» Task brief: Nothing but the images should be left out when the entries are restated word for word.

Segment Start: Listed entries

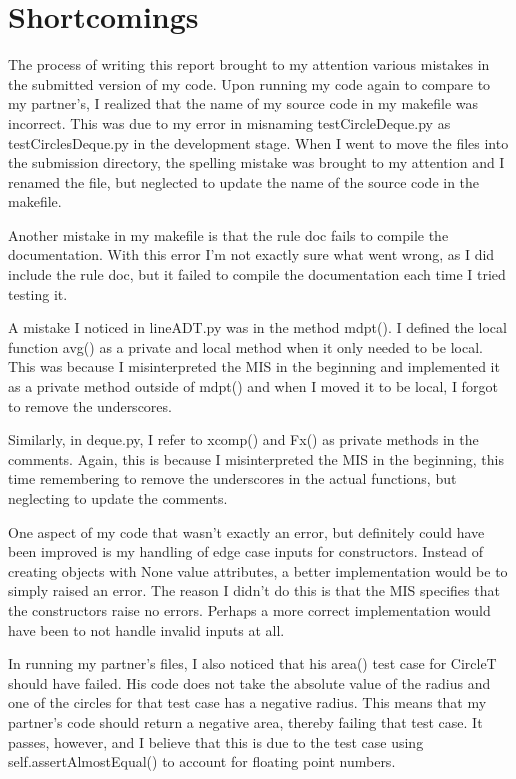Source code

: \documentclass{article}
\begin{document}
\section{Shortcomings}
{ 
\indent \indent The process of writing this report brought to my attention various mistakes in the submitted version of my code. Upon running my code again to compare to my partner's, I realized that the name of my source code in my makefile was incorrect. This was due to my error in misnaming testCircleDeque.py as testCirclesDeque.py in the development stage. When I went to move the files into the submission directory, the spelling mistake was brought to my attention and I renamed the file, but neglected to update the name of the source code in the makefile. 

\indent Another mistake in my makefile is that the rule doc fails to compile the documentation. With this error I'm not exactly sure what went wrong, as I did include the rule doc, but it failed to compile the documentation each time I tried testing it.

\indent A mistake I noticed in lineADT.py was in the method mdpt(). I defined the local function avg() as a private and local method when it only needed to be local. This was because I misinterpreted the MIS in the beginning and implemented it as a private method outside of mdpt() and when I moved it to be local, I forgot to remove the underscores.

\indent Similarly, in deque.py, I refer to xcomp() and Fx() as private methods in the comments. Again, this is because I misinterpreted the MIS in the beginning, this time remembering to remove the underscores in the actual functions, but neglecting to update the comments.

\indent One aspect of my code that wasn't exactly an error, but definitely could have been improved is my handling of edge case inputs for constructors. Instead of creating objects with None value attributes, a better implementation would be to simply raised an error. The reason I didn't do this is that the MIS specifies that the constructors raise no errors. Perhaps a more correct implementation would have been to not handle invalid inputs at all.

\indent In running my partner's files, I also noticed that his area() test case for CircleT should have failed. His code does not take the absolute value of the radius and one of the circles for that test case has a negative radius. This means that my partner's code should return a negative area, thereby failing that test case. It passes, however, and I believe that this is due to the test case using self.assertAlmostEqual() to account for floating point numbers.

}
\end{document}
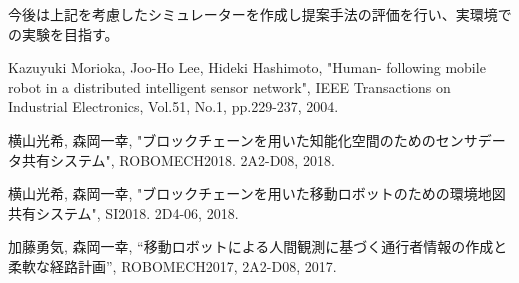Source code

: \documentclass{jsarticle}
\begin{document}
今後は上記を考慮したシミュレーターを作成し提案手法の評価を行い、実環境での実験を目指す。


\footnotesize
\begin{thebibliography}{99}

Kazuyuki Morioka, Joo-Ho Lee, Hideki Hashimoto, "Human- following mobile robot in a distributed intelligent sensor network", IEEE Transactions on Industrial Electronics, Vol.51, No.1, pp.229-237, 2004.

横山光希, 森岡一幸, "ブロックチェーンを用いた知能化空間のためのセンサデータ共有システム", ROBOMECH2018. 2A2-D08, 2018.

横山光希, 森岡一幸, "ブロックチェーンを用いた移動ロボットのための環境地図共有システム", SI2018. 2D4-06, 2018.

加藤勇気, 森岡一幸, “移動ロボットによる人間観測に基づく通行者情報の作成と柔軟な経路計画”, ROBOMECH2017, 2A2-D08, 2017.




\end{thebibliography}

\normalsize
\end{document}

Segment End: Listed entries

» Task answer:
Source code

: \documentclass{article}
\begin{document}
\section{Shortcomings}
{ 
\indent \indent The process of writing this report brought to my attention various mistakes in the submitted version of my code. Upon running my code again to compare to my partner's, I realized that the name of my source code in my makefile was incorrect. This was due to my error in misnaming testCircleDeque.py as testCirclesDeque.py in the development stage. When I went to move the files into the submission directory, the spelling mistake was brought to my attention and I renamed the file, but neglected to update the name of the source code in the makefile. 

\indent Another mistake in my makefile is that the rule doc fails to compile the documentation. With this error I'm not exactly sure what went wrong, as I did include the rule doc, but it failed to compile the documentation each time I tried testing it.

\indent A mistake I noticed in lineADT.py was in the method mdpt(). I defined the local function avg() as a private and local method when it only needed to be local. This was because I misinterpreted the MIS in the beginning and implemented it as a private method outside of mdpt() and when I moved it to be local, I forgot to remove the underscores.

\indent Similarly, in deque.py, I refer to xcomp() and Fx() as private methods in the comments. Again, this is because I misinterpreted the MIS in the beginning, this time remembering to remove the underscores in the actual functions, but neglecting to update the comments.

\indent One aspect of my code that wasn't exactly an error, but definitely could have been improved is my handling of edge case inputs for constructors. Instead of creating objects with None value attributes, a better implementation would be to simply raised an error. The reason I didn't do this is that the MIS specifies that the constructors raise no errors. Perhaps a more correct implementation would have been to not handle invalid inputs at all.

\indent In running my partner's files, I also noticed that his area() test case for CircleT should have failed. His code does not take the absolute value of the radius and one of the circles for that test case has a negative radius. This means that my partner's code should return a negative area, thereby failing that test case. It passes, however, and I believe that this is due to the test case using self.assertAlmostEqual() to account for floating point numbers.

}
\end{document}
Source code

: \documentclass{jsarticle}
\begin{document}
今後は上記を考慮したシミュレーターを作成し提案手法の評価を行い、実環境での実験を目指す。


\footnotesize
\begin{thebibliography}{99}

Kazuyuki Morioka, Joo-Ho Lee, Hideki Hashimoto, "Human- following mobile robot in a distributed intelligent sensor network", IEEE Transactions on Industrial Electronics, Vol.51, No.1, pp.229-237, 2004.

横山光希, 森岡一幸, "ブロックチェーンを用いた知能化空間のためのセンサデータ共有システム", ROBOMECH2018. 2A2-D08, 2018.

横山光希, 森岡一幸, "ブロックチェーンを用いた移動ロボットのための環境地図共有システム", SI2018. 2D4-06, 2018.

加藤勇気, 森岡一幸, “移動ロボットによる人間観測に基づく通行者情報の作成と柔軟な経路計画”, ROBOMECH2017, 2A2-D08, 2017.




\end{thebibliography}

\normalsize
\end{document}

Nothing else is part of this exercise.